* _Exercise_:
The word to find is "决不允许任何劣质或假冒产品在京东平台出现". State how many lines below contain it, giving only the number.

(Source records)
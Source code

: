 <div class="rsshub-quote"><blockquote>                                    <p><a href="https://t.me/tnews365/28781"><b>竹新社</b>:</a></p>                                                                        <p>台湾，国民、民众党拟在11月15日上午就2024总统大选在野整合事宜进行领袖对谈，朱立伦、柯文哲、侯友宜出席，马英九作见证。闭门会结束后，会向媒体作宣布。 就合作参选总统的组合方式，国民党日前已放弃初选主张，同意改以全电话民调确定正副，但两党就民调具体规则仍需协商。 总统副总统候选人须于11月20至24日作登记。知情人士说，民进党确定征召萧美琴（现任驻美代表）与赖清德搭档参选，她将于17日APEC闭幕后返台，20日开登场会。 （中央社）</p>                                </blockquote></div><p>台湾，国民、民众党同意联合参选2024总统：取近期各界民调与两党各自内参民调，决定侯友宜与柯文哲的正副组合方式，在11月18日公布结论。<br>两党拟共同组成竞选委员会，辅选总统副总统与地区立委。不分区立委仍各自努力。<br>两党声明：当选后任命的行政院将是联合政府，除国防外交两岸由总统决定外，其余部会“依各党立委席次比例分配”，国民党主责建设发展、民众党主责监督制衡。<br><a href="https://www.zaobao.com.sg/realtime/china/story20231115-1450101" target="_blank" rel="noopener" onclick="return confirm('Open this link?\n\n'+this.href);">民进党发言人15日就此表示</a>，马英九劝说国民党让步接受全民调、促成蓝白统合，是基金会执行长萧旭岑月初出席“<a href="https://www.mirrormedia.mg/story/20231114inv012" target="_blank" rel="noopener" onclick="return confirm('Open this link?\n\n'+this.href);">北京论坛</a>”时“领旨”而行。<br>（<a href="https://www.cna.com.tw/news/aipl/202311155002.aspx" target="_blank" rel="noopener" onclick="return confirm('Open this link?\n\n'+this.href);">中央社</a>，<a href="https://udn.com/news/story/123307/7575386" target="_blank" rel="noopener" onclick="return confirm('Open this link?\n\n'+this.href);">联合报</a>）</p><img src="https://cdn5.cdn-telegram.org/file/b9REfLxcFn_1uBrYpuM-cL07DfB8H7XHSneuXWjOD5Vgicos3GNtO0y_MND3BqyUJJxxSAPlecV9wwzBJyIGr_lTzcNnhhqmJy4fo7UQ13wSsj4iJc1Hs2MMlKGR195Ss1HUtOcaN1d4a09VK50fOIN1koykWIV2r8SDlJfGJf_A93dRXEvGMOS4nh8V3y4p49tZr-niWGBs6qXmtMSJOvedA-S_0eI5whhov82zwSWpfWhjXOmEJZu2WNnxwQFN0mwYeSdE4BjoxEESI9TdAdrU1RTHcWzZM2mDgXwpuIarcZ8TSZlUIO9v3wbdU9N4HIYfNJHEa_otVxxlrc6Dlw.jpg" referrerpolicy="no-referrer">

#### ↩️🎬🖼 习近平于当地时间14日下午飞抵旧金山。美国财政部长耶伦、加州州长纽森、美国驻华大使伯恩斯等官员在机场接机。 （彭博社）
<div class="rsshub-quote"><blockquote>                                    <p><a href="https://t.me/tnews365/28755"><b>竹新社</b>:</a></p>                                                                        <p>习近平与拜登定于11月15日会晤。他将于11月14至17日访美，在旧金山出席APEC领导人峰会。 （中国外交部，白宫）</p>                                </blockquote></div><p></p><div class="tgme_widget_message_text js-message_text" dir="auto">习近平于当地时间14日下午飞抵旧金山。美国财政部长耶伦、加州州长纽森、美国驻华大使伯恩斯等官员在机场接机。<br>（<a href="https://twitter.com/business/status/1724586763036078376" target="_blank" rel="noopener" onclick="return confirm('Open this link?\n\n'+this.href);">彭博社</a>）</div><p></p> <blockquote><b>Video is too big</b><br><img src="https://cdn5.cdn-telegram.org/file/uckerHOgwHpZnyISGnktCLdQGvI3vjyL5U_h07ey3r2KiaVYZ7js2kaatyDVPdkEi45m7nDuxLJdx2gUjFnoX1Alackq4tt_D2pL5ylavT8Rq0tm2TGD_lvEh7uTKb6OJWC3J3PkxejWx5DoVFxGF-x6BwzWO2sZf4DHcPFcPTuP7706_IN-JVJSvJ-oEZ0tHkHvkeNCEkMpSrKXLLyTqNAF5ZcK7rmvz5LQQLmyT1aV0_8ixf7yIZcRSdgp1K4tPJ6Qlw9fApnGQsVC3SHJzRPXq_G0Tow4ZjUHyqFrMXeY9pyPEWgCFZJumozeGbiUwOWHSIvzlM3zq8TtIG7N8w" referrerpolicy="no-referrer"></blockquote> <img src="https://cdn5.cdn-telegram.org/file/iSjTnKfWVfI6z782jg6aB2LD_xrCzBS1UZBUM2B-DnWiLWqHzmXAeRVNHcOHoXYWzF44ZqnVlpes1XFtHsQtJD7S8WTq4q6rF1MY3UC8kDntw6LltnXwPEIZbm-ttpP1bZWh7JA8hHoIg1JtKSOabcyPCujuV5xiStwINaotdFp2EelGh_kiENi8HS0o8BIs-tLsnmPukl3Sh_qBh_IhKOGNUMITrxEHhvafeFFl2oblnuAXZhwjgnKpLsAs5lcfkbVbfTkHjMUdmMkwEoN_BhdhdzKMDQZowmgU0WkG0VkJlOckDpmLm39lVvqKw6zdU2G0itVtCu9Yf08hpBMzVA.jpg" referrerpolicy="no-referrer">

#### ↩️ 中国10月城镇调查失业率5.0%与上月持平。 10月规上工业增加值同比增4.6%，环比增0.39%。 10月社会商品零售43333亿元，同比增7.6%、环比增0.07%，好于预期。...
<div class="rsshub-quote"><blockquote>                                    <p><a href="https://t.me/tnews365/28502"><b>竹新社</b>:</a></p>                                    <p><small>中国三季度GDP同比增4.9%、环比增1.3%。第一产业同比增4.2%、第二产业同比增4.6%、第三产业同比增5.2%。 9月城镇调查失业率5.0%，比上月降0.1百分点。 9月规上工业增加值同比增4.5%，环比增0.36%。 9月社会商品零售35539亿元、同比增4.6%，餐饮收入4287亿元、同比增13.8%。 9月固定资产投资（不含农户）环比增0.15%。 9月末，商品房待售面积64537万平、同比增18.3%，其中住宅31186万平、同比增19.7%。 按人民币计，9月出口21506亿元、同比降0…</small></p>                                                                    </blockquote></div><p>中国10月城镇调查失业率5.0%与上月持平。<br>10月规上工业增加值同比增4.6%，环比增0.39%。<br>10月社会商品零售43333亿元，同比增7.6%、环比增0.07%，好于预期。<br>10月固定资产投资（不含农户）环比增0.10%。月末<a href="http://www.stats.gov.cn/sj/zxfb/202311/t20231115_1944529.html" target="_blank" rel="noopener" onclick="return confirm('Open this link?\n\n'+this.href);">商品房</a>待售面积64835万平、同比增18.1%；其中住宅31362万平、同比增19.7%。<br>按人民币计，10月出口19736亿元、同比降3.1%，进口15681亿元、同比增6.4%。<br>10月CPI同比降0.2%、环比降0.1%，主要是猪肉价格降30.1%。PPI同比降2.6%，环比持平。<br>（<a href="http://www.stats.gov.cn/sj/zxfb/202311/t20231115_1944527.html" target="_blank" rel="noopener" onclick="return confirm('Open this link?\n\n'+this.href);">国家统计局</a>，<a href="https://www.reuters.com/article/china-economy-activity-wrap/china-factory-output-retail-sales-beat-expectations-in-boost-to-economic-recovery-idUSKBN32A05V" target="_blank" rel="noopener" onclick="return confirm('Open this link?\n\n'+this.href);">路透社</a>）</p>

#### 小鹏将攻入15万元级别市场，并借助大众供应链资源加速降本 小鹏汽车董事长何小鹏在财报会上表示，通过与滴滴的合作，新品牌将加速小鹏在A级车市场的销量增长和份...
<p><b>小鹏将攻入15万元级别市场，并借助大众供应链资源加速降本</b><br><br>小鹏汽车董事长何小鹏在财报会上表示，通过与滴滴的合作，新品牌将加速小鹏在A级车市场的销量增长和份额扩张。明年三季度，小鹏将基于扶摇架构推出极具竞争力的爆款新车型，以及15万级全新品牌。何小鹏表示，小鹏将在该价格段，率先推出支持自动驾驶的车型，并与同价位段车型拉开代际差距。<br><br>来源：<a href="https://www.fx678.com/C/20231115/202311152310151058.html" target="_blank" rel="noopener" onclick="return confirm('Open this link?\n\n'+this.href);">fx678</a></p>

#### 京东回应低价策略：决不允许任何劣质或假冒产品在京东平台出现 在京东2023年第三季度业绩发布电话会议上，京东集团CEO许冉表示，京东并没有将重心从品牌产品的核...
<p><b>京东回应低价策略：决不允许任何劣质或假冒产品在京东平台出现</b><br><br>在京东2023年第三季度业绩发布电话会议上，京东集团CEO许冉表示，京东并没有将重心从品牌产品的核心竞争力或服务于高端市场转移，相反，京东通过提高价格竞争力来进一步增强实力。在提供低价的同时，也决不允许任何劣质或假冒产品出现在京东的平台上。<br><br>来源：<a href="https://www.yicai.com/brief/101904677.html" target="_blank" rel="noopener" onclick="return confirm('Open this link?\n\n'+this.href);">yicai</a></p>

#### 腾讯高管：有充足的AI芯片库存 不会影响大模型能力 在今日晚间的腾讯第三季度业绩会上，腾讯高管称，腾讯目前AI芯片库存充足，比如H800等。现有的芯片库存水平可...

* _Task solution_:
2